Businesses and organisations that produce nuclear waste should know the radioactivity levels and type to inform the proper storage and disposal procedure. This is essential to avoid exposing humans to radioactivity and causing pollution. Some of the main examples of radioactive and nuclear waste that fit into all three categories include:
- Radioactive source – any nuclear or radioactive fuel that has been used. This is HLW and is produced by nuclear power plants and any other institutions that use nuclear power. Such businesses should have storage and disposal measures in place.
- Equipment – the most common types of radioactive equipment are x-ray machines, used in hospitals, dentists, vets, and other healthcare settings for humans and non-humans. As they produce radiation these must be disposed of as radioactive waste at the end of their life.
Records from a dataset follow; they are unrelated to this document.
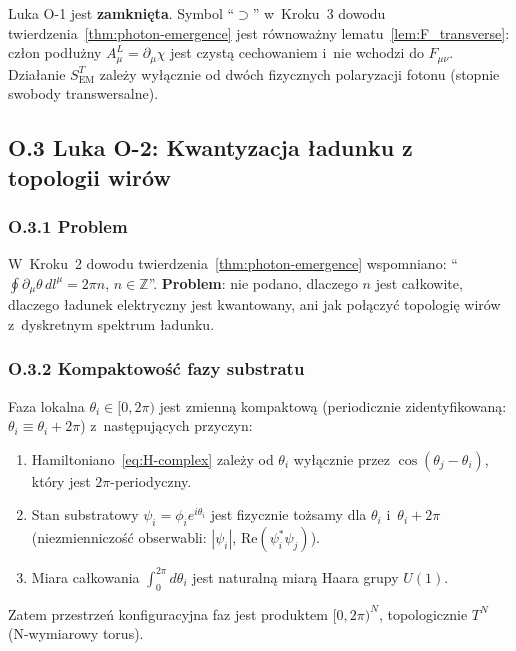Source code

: \begin{uwaga}
Luka O-1 jest \textbf{zamknięta}. Symbol ``$\supset$'' w~Kroku~3
dowodu twierdzenia~\ref{thm:photon-emergence} jest równoważny
lematu~\ref{lem:F_transverse}: człon podłużny $A_\mu^L = \partial_\mu\chi$
jest czystą cechowaniem i~nie wchodzi do $F_{\mu\nu}$.
Działanie $S_\mathrm{EM}^T$ zależy wyłącznie od dwóch fizycznych
polaryzacji fotonu (stopnie swobody transwersalne).
\end{uwaga}

\subsection*{O.3 Luka O-2: Kwantyzacja ładunku z topologii wirów}
\label{ssec:charge_quant}

\subsubsection*{O.3.1 Problem}

W~Kroku~2 dowodu twierdzenia~\ref{thm:photon-emergence} wspomniano:
``$\oint\partial_\mu\theta\,dl^\mu = 2\pi n$, $n\in\mathbb{Z}$''.
\textbf{Problem}: nie podano, dlaczego $n$ jest całkowite,
dlaczego ładunek elektryczny jest kwantowany, ani jak
połączyć topologię wirów z~dyskretnym spektrum ładunku.

\subsubsection*{O.3.2 Kompaktowość fazy substratu}

\begin{lemat}
\label{lem:compact_phase}
Faza lokalna $\theta_i \in [0, 2\pi)$ jest zmienną kompaktową
(periodicznie zidentyfikowaną: $\theta_i \equiv \theta_i + 2\pi$)
z~następujących przyczyn:
\begin{enumerate}
  \item Hamiltoniano~\eqref{eq:H-complex} zależy od $\theta_i$
        wyłącznie przez $\cos(\theta_j - \theta_i)$, który jest
        $2\pi$-periodyczny.
  \item Stan substratowy $\psi_i = \phi_i e^{i\theta_i}$ jest
        fizycznie tożsamy dla $\theta_i$ i~$\theta_i + 2\pi$
        (niezmienniczość obserwabli: $|\psi_i|$, $\mathrm{Re}(\psi_i^*\psi_j)$).
  \item Miara całkowania $\int_0^{2\pi} d\theta_i$ jest naturalną
        miarą Haara grupy $U(1)$.
\end{enumerate}
Zatem przestrzeń konfiguracyjna faz jest produktem $[0,2\pi)^N$,
topologicznie $T^N$ (N-wymiarowy torus).
\end{lemat}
- Contaminated clothing – any clothing such as gowns, masks, and gloves that come into contact with radioactive or nuclear materials must be disposed of properly to avoid further contamination. These are often a type of LLW, though it depends on where they have been used.
- Consumer products – some daily items contain small amounts of radiation, including smoke detectors and microwaves. Older watches, clocks, monitors, TVs, sun lamps, and EXIT signs may also contain trace amounts of radioactive materials. It’s best to check before disposing of these safely where possible.
Radioactive waste emits radioactive particles that pose a severe risk to human health and the environment when exposed. Nuclear waste also takes anywhere from a few hours to hundreds of thousands of years to break down, depending on the exact elements. For example, plutonium can remain radioactive for thousands of years.
These factors make the disposal of nuclear waste challenging. There are various disposal methods for radioactive and nuclear waste. The most appropriate disposal will depend on the type of nuclear waste and the facility, but each one is designed to prevent radioactive exposure to humans or the environment. A few common methods of radioactive waste disposal include:
- High-temperature incineration – a safe and common method to dispose of many types of hazardous waste is through incineration. Certain kinds of nuclear and radioactive waste such as contaminated clothing and other LLW can be placed in special high-temperature incinerators to destroy all radioactive elements.
- Evaporation – some liquid radioactive waste can be disposed of through evaporation methods. This can concentrate the waste before it’s either solidified and destroyed or placed in storage before disposal.
- Conditioning – nuclear waste can be conditioned through various techniques to slow the release of radionuclides. Often it’s solidified in cement, bitumen, or glass, and over-packed in special containers before being transported and disposed of safely.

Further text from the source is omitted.